RECORDS PROVIDED.
**********
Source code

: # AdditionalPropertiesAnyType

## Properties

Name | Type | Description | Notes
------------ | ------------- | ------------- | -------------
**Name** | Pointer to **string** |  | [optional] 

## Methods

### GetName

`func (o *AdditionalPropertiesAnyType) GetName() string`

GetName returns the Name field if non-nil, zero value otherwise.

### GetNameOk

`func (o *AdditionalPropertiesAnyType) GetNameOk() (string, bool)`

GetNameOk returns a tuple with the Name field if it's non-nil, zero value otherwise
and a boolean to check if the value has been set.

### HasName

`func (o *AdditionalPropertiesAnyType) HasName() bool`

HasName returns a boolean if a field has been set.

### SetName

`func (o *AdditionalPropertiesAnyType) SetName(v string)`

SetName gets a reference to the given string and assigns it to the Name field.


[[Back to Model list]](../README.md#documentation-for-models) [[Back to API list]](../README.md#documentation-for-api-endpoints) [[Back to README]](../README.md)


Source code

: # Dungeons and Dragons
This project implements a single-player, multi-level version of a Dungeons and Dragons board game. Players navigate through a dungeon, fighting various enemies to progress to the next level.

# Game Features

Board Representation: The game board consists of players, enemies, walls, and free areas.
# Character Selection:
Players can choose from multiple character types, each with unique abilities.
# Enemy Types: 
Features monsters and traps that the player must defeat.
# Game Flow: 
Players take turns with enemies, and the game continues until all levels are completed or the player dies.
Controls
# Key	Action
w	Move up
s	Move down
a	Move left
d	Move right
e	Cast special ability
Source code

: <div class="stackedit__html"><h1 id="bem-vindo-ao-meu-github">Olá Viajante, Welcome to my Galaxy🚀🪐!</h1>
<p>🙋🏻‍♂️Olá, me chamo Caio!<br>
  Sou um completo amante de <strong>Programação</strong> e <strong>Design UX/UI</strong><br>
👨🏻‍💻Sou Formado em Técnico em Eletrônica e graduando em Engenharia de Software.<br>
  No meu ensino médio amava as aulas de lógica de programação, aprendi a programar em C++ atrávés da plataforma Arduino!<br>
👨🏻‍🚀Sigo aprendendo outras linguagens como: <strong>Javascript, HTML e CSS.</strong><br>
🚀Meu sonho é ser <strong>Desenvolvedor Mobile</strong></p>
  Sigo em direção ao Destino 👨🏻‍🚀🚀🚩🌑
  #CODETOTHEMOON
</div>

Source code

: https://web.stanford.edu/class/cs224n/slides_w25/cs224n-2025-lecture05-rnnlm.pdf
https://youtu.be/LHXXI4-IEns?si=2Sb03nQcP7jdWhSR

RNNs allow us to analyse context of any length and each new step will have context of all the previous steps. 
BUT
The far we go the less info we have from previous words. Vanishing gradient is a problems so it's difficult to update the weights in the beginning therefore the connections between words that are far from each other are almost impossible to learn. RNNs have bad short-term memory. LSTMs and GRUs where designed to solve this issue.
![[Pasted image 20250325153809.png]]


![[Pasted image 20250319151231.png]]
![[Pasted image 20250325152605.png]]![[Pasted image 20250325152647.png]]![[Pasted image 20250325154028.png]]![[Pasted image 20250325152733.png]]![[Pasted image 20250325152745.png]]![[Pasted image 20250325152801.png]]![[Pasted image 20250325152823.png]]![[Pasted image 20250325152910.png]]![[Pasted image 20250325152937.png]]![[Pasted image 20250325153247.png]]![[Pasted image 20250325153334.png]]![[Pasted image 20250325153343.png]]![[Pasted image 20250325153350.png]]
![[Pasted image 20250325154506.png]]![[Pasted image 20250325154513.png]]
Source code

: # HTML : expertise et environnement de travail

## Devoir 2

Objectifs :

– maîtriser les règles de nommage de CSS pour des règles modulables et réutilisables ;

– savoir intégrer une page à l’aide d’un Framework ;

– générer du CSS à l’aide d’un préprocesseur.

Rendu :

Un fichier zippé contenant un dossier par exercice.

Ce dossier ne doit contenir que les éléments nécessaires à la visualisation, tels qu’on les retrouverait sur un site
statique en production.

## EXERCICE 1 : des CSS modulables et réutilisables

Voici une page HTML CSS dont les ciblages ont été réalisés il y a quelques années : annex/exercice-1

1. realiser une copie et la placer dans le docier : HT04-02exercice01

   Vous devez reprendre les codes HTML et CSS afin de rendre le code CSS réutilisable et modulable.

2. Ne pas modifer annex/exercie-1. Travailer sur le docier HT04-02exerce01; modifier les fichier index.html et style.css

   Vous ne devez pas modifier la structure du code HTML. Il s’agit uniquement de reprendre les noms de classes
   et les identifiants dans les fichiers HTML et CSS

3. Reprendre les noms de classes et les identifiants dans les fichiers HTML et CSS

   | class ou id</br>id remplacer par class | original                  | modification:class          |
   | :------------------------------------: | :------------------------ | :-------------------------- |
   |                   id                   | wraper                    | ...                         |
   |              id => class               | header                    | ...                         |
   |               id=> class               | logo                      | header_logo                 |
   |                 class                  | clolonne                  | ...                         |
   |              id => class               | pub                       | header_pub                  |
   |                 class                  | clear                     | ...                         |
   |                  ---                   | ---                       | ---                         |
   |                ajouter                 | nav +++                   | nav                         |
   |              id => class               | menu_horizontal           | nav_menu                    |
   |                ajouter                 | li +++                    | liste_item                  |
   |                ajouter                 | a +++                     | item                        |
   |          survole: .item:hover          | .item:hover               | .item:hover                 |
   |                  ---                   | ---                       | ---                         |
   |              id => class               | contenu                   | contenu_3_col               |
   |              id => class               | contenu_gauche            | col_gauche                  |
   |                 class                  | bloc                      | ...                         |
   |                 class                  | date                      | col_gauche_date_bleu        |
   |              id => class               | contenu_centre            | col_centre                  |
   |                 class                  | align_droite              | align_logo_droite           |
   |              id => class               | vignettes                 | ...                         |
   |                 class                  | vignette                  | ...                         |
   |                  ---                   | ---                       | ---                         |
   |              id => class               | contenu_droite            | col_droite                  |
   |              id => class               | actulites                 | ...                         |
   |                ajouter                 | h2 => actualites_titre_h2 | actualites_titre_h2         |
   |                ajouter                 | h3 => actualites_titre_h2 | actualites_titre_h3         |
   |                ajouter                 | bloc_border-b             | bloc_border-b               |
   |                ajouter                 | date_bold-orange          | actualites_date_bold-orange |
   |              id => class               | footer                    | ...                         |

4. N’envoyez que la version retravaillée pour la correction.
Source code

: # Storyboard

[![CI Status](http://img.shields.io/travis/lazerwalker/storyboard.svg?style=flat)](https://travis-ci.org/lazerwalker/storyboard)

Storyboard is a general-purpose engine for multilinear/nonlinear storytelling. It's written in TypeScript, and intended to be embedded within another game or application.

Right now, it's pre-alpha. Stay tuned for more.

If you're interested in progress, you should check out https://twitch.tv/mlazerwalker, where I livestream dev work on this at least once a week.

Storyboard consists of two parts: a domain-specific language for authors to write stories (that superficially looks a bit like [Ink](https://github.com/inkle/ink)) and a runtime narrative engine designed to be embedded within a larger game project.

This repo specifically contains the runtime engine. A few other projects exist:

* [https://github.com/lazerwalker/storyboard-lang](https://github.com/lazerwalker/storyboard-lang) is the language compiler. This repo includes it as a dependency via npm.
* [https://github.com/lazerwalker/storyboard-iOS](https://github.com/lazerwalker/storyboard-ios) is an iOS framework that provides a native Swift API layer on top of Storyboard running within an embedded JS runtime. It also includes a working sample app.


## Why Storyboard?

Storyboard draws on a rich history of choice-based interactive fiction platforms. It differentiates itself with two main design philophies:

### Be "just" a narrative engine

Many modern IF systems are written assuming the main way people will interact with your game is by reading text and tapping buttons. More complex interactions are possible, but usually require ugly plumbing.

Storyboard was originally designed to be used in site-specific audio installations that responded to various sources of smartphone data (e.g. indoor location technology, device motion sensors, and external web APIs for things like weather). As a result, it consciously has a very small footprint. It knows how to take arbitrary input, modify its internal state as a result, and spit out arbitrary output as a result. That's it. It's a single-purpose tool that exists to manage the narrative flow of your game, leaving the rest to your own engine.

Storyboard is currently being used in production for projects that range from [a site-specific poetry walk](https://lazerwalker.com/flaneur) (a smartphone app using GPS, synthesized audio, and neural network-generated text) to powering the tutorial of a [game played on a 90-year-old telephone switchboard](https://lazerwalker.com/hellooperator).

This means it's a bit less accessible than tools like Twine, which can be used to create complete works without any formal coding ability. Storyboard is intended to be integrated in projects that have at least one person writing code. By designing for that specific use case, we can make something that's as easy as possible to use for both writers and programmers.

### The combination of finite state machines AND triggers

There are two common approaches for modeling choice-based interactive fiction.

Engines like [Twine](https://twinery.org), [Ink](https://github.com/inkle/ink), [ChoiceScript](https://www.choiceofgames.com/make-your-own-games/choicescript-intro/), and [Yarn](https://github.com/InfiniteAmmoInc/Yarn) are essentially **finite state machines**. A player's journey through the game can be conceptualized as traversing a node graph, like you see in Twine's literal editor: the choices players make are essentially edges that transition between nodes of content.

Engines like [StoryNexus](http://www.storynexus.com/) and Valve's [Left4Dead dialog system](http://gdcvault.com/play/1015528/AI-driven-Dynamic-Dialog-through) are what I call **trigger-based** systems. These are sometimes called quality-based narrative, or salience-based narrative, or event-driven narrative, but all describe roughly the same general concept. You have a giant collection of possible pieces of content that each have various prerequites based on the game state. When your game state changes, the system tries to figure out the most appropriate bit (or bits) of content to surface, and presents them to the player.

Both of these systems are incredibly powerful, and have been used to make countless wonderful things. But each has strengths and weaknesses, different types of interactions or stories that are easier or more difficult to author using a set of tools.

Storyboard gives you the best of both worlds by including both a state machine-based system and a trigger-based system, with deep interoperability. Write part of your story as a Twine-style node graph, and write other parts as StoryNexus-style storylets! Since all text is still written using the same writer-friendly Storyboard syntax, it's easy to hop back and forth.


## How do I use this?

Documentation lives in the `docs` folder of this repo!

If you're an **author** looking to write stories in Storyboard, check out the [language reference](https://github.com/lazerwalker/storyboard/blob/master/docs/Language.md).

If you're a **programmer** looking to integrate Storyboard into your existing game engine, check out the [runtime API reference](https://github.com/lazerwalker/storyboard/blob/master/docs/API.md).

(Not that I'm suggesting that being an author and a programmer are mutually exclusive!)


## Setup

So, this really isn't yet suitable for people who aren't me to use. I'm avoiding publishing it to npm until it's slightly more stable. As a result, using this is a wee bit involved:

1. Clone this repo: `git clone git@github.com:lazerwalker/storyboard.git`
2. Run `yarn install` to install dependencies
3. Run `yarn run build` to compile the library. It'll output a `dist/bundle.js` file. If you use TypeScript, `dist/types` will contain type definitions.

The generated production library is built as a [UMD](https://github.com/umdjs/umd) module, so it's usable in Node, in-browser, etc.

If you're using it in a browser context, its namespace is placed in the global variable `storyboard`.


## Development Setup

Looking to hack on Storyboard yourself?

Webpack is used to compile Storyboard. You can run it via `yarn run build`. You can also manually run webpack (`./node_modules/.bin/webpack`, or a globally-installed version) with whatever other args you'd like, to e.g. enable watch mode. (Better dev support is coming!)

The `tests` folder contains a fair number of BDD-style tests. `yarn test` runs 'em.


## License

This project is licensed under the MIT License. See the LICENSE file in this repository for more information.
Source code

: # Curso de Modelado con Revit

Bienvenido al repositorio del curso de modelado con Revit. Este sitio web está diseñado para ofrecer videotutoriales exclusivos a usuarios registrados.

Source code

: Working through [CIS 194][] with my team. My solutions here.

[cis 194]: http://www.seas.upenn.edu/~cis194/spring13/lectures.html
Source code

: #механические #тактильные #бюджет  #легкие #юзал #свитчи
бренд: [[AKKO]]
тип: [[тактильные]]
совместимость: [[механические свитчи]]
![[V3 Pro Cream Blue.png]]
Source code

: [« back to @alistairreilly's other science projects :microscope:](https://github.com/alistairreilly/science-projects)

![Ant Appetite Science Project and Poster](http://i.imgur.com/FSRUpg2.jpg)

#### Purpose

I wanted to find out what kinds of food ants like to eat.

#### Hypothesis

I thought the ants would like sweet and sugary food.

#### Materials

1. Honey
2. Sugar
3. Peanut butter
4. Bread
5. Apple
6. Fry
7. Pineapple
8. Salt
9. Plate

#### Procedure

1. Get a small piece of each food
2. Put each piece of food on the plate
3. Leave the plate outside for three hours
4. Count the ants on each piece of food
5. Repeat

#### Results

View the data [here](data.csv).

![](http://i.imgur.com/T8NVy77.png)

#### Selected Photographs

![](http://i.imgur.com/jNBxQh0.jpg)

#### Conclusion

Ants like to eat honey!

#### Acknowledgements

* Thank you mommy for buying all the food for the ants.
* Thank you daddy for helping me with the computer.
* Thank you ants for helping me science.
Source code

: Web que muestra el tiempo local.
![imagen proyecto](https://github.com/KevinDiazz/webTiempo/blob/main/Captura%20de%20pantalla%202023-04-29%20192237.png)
**********
Could you find every line in the records above that contains the word "runtime" and copy it?

Storyboard consists of two parts: a domain-specific language for authors to write stories (that superficially looks a bit like [Ink](https://github.com/inkle/ink)) and a runtime narrative engine designed to be embedded within a larger game project.
This repo specifically contains the runtime engine. A few other projects exist:
* [https://github.com/lazerwalker/storyboard-iOS](https://github.com/lazerwalker/storyboard-ios) is an iOS framework that provides a native Swift API layer on top of Storyboard running within an embedded JS runtime. It also includes a working sample app.
If you're a **programmer** looking to integrate Storyboard into your existing game engine, check out the [runtime API reference](https://github.com/lazerwalker/storyboard/blob/master/docs/API.md).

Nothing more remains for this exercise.